* Records to process *

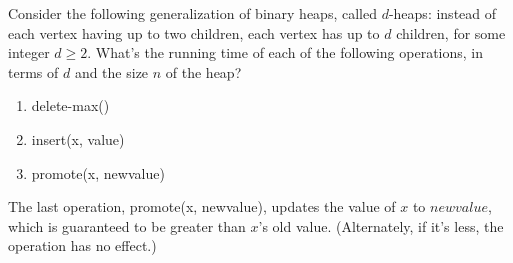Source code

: \documentclass[11pt,letterpaper]{article}
\begin{document}
\begin{solution}
        
        


            
        



        
\end{solution}

\pagebreak
\begin{problem} 
    Consider the following generalization of binary heaps, called $d$-heaps: instead of each vertex having up to two children, each vertex has up to $d$ children, for some integer $d \ge 2$. What's the running time of each of the following operations, in terms of $d$ and the size $n$ of the heap?
    \begin{enumerate}
        \item delete-max()
        \item insert(x, value)
        \item promote(x, newvalue)
    \end{enumerate}
    The last operation, promote(x, newvalue), updates the value of $x$ to $newvalue$, which is guaranteed to be greater than $x$'s old value. (Alternately, if it's less, the operation has no effect.)
\end{problem}
\end{document}
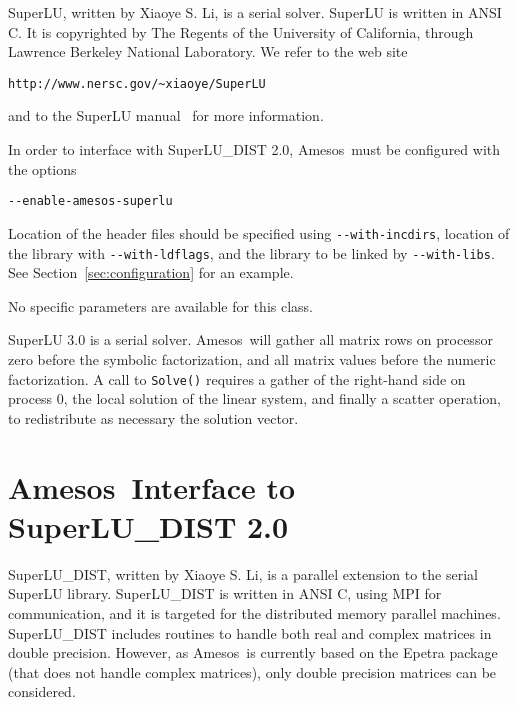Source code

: \documentclass[11pt]{SANDreport}
\newcommand{\amesos}{{\sc Amesos}}
\begin{document}
SuperLU, written by Xiaoye S. Li, is a serial solver.  SuperLU is
written in ANSI C. It is copyrighted by The Regents of the University of
California, through Lawrence Berkeley National Laboratory.  We refer to
the web site
\begin{verbatim}
http://www.nersc.gov/~xiaoye/SuperLU
\end{verbatim}
and to the SuperLU manual~\cite{superlu-manual} for more
information.

\medskip

In order to interface with SuperLU\_DIST 2.0, \amesos\ must be configured with
the options
\begin{verbatim}
--enable-amesos-superlu 
\end{verbatim}
Location of the header files should be specified using \verb!--with-incdirs!,
location of the library with \verb!--with-ldflags!, and the library
to be linked by \verb!--with-libs!. See Section~\ref{sec:configuration} for an
example.

\smallskip

No specific parameters are available for this class.

\smallskip

SuperLU 3.0 is a serial solver. \amesos\ will gather all matrix rows on processor
zero before the symbolic factorization, and all matrix values before the
numeric factorization. A call to \verb!Solve()! requires a gather
of the right-hand side on process 0, the local solution of the linear
system, and finally a scatter operation, to redistribute as necessary the
solution vector.

\section{\amesos\ Interface to SuperLU\_DIST 2.0}
\label{sec:superludist}

SuperLU\_DIST, written by Xiaoye S. Li, is a parallel extension to the
serial SuperLU library.  SuperLU\_DIST is written in ANSI C, using MPI
for communication, and it is targeted for the distributed memory
parallel machines.  SuperLU\_DIST includes routines to handle both real
and complex matrices in double precision. However, as \amesos\ is
currently based on the Epetra package (that does not handle complex
matrices), only double precision matrices can be considered.
\end{document}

* Task item *
Only a number is expected: how many lines of the data include the string "with".

* Answer for this exercise *
4